|Title||Improved Cluster identification and Visualization in high-dimensional Data using Self-Organizing Maps|
|Publication Type||Conference Paper and Presentation|
|Year of Publication||2011|
|Authors||Manukyan, N, Eppstein, MJ, Rizzo, DM|
|Conference Name||EOS Transactions, American Geophysical Union Fall Meeting|
|Conference Location||San Francisco, CA|
A Kohonen self-organizing map (SOM) is a type of unsupervised artificial neural network that results in a self-organized projection of high-dimensional data onto a low-dimensional feature map, wherein vector similarity is implicitly translated into topological closeness, enabling clusters to be identified.
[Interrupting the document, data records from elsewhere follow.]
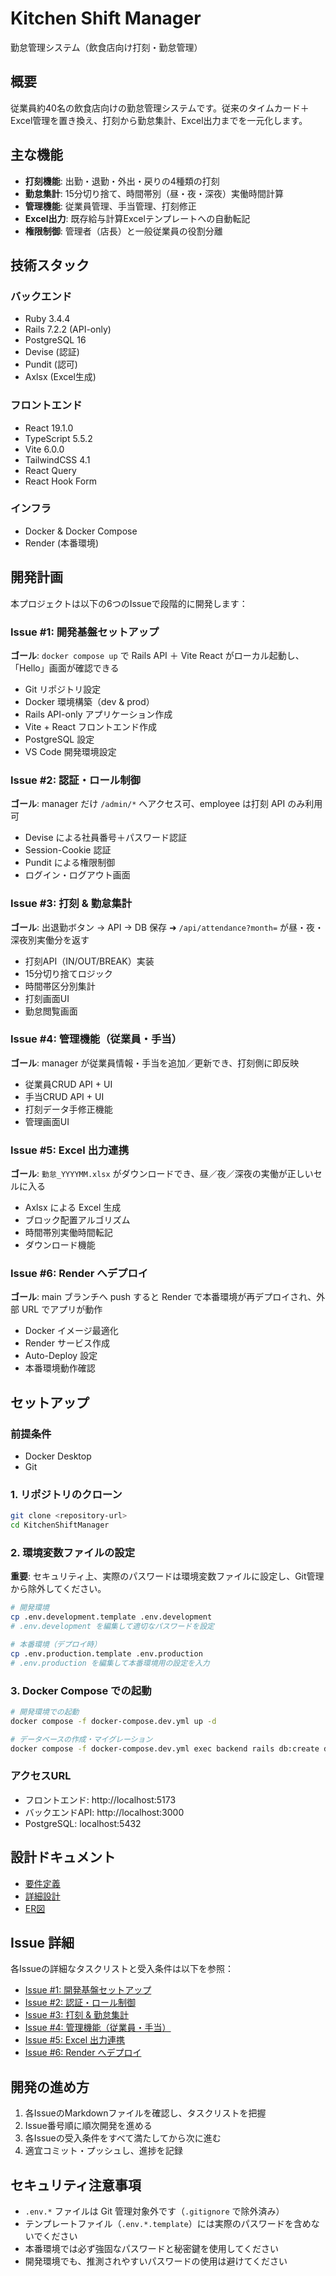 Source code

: # Kitchen Shift Manager

勤怠管理システム（飲食店向け打刻・勤怠管理）

## 概要

従業員約40名の飲食店向けの勤怠管理システムです。従来のタイムカード＋Excel管理を置き換え、打刻から勤怠集計、Excel出力までを一元化します。

## 主な機能

- **打刻機能**: 出勤・退勤・外出・戻りの4種類の打刻
- **勤怠集計**: 15分切り捨て、時間帯別（昼・夜・深夜）実働時間計算
- **管理機能**: 従業員管理、手当管理、打刻修正
- **Excel出力**: 既存給与計算Excelテンプレートへの自動転記
- **権限制御**: 管理者（店長）と一般従業員の役割分離

## 技術スタック

### バックエンド
- Ruby 3.4.4
- Rails 7.2.2 (API-only)
- PostgreSQL 16
- Devise (認証)
- Pundit (認可)
- Axlsx (Excel生成)

### フロントエンド  
- React 19.1.0
- TypeScript 5.5.2
- Vite 6.0.0
- TailwindCSS 4.1
- React Query
- React Hook Form

### インフラ
- Docker & Docker Compose
- Render (本番環境)

## 開発計画

本プロジェクトは以下の6つのIssueで段階的に開発します：

### Issue #1: 開発基盤セットアップ
**ゴール**: `docker compose up` で Rails API ＋ Vite React がローカル起動し、「Hello」画面が確認できる

- Git リポジトリ設定
- Docker 環境構築（dev & prod）
- Rails API-only アプリケーション作成
- Vite + React フロントエンド作成
- PostgreSQL 設定
- VS Code 開発環境設定

### Issue #2: 認証・ロール制御
**ゴール**: manager だけ `/admin/*` へアクセス可、employee は打刻 API のみ利用可

- Devise による社員番号＋パスワード認証
- Session-Cookie 認証
- Pundit による権限制御
- ログイン・ログアウト画面

### Issue #3: 打刻 & 勤怠集計
**ゴール**: 出退勤ボタン → API → DB 保存 ➜ `/api/attendance?month=` が昼・夜・深夜別実働分を返す

- 打刻API（IN/OUT/BREAK）実装
- 15分切り捨てロジック
- 時間帯区分別集計
- 打刻画面UI
- 勤怠閲覧画面

### Issue #4: 管理機能（従業員・手当）
**ゴール**: manager が従業員情報・手当を追加／更新でき、打刻側に即反映

- 従業員CRUD API + UI
- 手当CRUD API + UI  
- 打刻データ手修正機能
- 管理画面UI

### Issue #5: Excel 出力連携
**ゴール**: `勤怠_YYYYMM.xlsx` がダウンロードでき、昼／夜／深夜の実働が正しいセルに入る

- Axlsx による Excel 生成
- ブロック配置アルゴリズム
- 時間帯別実働時間転記
- ダウンロード機能

### Issue #6: Render へデプロイ
**ゴール**: main ブランチへ push すると Render で本番環境が再デプロイされ、外部 URL でアプリが動作

- Docker イメージ最適化
- Render サービス作成
- Auto-Deploy 設定
- 本番環境動作確認

## セットアップ

### 前提条件
- Docker Desktop
- Git

### 1. リポジトリのクローン
```bash
git clone <repository-url>
cd KitchenShiftManager
```

### 2. 環境変数ファイルの設定

**重要**: セキュリティ上、実際のパスワードは環境変数ファイルに設定し、Git管理から除外してください。

```bash
# 開発環境
cp .env.development.template .env.development
# .env.development を編集して適切なパスワードを設定

# 本番環境（デプロイ時）
cp .env.production.template .env.production
# .env.production を編集して本番環境用の設定を入力
```

### 3. Docker Compose での起動
```bash
# 開発環境での起動
docker compose -f docker-compose.dev.yml up -d

# データベースの作成・マイグレーション
docker compose -f docker-compose.dev.yml exec backend rails db:create db:migrate
```

### アクセスURL
- フロントエンド: http://localhost:5173
- バックエンドAPI: http://localhost:3000
- PostgreSQL: localhost:5432

## 設計ドキュメント

- [要件定義](./doc/要件定義.md)
- [詳細設計](./doc/詳細設計.md)
- [ER図](./doc/ER図.md)

## Issue 詳細

各Issueの詳細なタスクリストと受入条件は以下を参照：

- [Issue #1: 開発基盤セットアップ](./issues/issue-01-development-setup.md)
- [Issue #2: 認証・ロール制御](./issues/issue-02-authentication.md)
- [Issue #3: 打刻 & 勤怠集計](./issues/issue-03-timecard-system.md)
- [Issue #4: 管理機能（従業員・手当）](./issues/issue-04-admin-features.md)
- [Issue #5: Excel 出力連携](./issues/issue-05-excel-export.md)
- [Issue #6: Render へデプロイ](./issues/issue-06-render-deploy.md)

## 開発の進め方

1. 各IssueのMarkdownファイルを確認し、タスクリストを把握
2. Issue番号順に順次開発を進める
3. 各Issueの受入条件をすべて満たしてから次に進む
4. 適宜コミット・プッシュし、進捗を記録

## セキュリティ注意事項

- `.env.*` ファイルは Git 管理対象外です（`.gitignore` で除外済み）
- テンプレートファイル（`.env.*.template`）には実際のパスワードを含めないでください
- 本番環境では必ず強固なパスワードと秘密鍵を使用してください
- 開発環境でも、推測されやすいパスワードの使用は避けてください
In recently published work , 209 microbial variables from 22 monitoring wells around the leaking Schuyler Falls Landfill in Clinton, NY  were analyzed using a multi-stage non-parametric process to explore how microbial communities may act as indicators for the gradient of contamination in groundwater. The final stage of their analysis used a weighted SOM to identify microbial signatures in this high dimensionality data set that correspond to clean, fringe, and contaminated soils. Resulting clusters were visualized with the standard unified distance matrix (U-matrix). However, while the results of this analysis were very promising, visualized boundaries between clusters in the SOM were indistinct and required manual and somewhat arbitrary identification. In this contribution, we introduce (i) a new cluster reinforcement (CR) phase to be run subsequent to traditional SOM training for automatic sharpening of cluster boundaries, and (ii) a new boundary matrix (B-matrix) approach for visualization of the resulting cluster boundaries. The CR-phase differs from standard SOM training in several ways, most notably by using a feature-based neighborhood function rather than a topologically-based neighborhood function. In contrast to the U-matrix, the B-matrix can be directly superimposed on heat maps of the individual features (as output by the SOM) using grid lines whose thickness corresponds to inter-cluster distances. By thresholding the displayed lines, one obtains hierarchical control of the visual level of cluster resolution. We first illustrate the advantages of these methods on a small synthetic test case, and then apply them to the Schuyler Falls landfill data to demonstrate how the proposed methods facilitate automatic identification and visualization of clusters in real-world, high-dimensional biogeochemical data with complex relationships. The proposed methods are quite general and are applicable to a wide range of geophysical problems.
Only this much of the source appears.